Tahki Cotton Classic is one of my all time favorite yarns and I had a bunch of different single skeins in my stash. Some were left overs from other projects, some were gifts from kind knitterly friends. I liked the idea of a mitered blanket in a very limited palette, but I wanted to use up stash, so I decided to just use a bunch of different colors. Over the last year, when I've been in yarn stores, I've always checked out the Tahki Cotton Classic shelves and picked up any colors that I really liked, as well as a few more neutral colors. All of the colors I had were bright and lovely, but I realized I needed to throw some neutrals in there to tone it down, just a little bit. I still wanted it brighter and more colorful than the MDK book sample, but not retina burning.

It may look like it's totally 100% random, but y'all should know that I'm genetically incapable of randomness. Way too rigid for that. I started this as a Project Spectrum project, so the first six squares are all themed, for each month. For instance, the first square started with pink and red, as those were the colors for that month. Then I made another square using the pink and another color and a third square using the red and a different color. The final square I used either pink or red and a fifth color altogether. Then I sewed those four smaller squares together to make one big square that is pink and red themed. Each month I did the same thing with the colors of that month. After project spectrum was over, I continued in a somewhat similar manner. Each new square I introduced a new color. I made one square starting with the new color, then made another square with the new color as the second color. I always sewed those opposite each other. I made the third square with one of the colors I had used in the first two squares (not the new color) and a fourth new color and then tried to make the fourth square complementary, but random. Even that got to be a little too patterned, so I eventually just started making both the third and fourth squares just complementary, but not necessarily using any color used in the first two squares. I think the overall effect does look random, but not too chaotic.

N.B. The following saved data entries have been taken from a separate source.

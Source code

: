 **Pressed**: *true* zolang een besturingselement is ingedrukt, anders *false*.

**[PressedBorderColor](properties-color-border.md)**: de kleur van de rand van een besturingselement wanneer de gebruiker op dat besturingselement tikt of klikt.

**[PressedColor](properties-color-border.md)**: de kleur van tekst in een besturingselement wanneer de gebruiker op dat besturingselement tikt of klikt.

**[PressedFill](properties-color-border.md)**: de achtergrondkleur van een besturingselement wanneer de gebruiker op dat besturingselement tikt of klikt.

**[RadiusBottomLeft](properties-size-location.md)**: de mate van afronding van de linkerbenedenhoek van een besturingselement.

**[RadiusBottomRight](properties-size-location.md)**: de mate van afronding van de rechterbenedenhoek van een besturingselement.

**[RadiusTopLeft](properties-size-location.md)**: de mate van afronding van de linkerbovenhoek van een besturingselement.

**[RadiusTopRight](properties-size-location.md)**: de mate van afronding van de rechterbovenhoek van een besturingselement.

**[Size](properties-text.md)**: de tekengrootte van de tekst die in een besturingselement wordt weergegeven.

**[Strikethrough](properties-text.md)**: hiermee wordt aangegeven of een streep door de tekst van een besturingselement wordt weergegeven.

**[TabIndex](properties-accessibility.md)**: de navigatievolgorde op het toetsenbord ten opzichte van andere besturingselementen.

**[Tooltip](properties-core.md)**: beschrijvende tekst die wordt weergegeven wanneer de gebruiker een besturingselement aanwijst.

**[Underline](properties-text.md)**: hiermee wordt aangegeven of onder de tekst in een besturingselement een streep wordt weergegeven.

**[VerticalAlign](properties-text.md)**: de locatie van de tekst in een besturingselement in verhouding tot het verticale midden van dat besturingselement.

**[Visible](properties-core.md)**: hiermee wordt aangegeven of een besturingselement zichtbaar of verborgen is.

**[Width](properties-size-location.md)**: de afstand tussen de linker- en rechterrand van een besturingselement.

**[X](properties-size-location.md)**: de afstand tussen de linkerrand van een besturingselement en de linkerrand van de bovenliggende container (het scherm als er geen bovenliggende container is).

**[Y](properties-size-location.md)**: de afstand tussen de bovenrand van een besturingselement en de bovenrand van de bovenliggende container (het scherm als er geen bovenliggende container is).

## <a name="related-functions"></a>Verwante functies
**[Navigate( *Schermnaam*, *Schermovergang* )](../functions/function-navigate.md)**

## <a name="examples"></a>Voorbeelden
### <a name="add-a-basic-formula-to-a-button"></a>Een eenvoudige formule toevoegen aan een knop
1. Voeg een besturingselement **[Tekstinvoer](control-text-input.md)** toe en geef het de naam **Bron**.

I thought I had bought too much yarn, but by the end I had used all but two skeins that are both the same color, so I set them aside so I can make something else with them. I of course have some partial skeins left, but I'll easily be able to use those up in baby hats and such. I don't know how many skeins I used total, because I never did count. Here's another picture of the finished product:

As I mentioned before, I sewed each four smaller square set together into a bigger square as I knit. I blocked the four squares first, and worked in all the tails. I'm so, so glad I did it that way. Blocking each square was very managable and made it easy to sew together. Plus I could intersperse the fun knitting in with the not as fun sewing together. And working the ends was a PITA, but it would have been far, far worse to have to do it all at one time at the end. After I sewed all the strips together and did the border, I think I could have steamed the whole thing one more time to make the seams lie a little flatter, but I haven't done that yet. I also think I probably should have made it square instead of rectangle, and added another row of squares down one side. I actually could have even kept it rectangle and added another row of squares both length-wise and width-wise, and made it a true bedspread. As it is, it just covers the top of my queen-size bed, but not the pillows and doesn't go down the sides at all. Here's a picture of it on my bed, but it's kind of hard to tell:

Once it warms up again and I take the down comforter off the bed, I'll put the blanket back on the bed and take another picture and you'll be able to see the size better. It's once again gotten down to the 20s at night here, so I still need my comforter.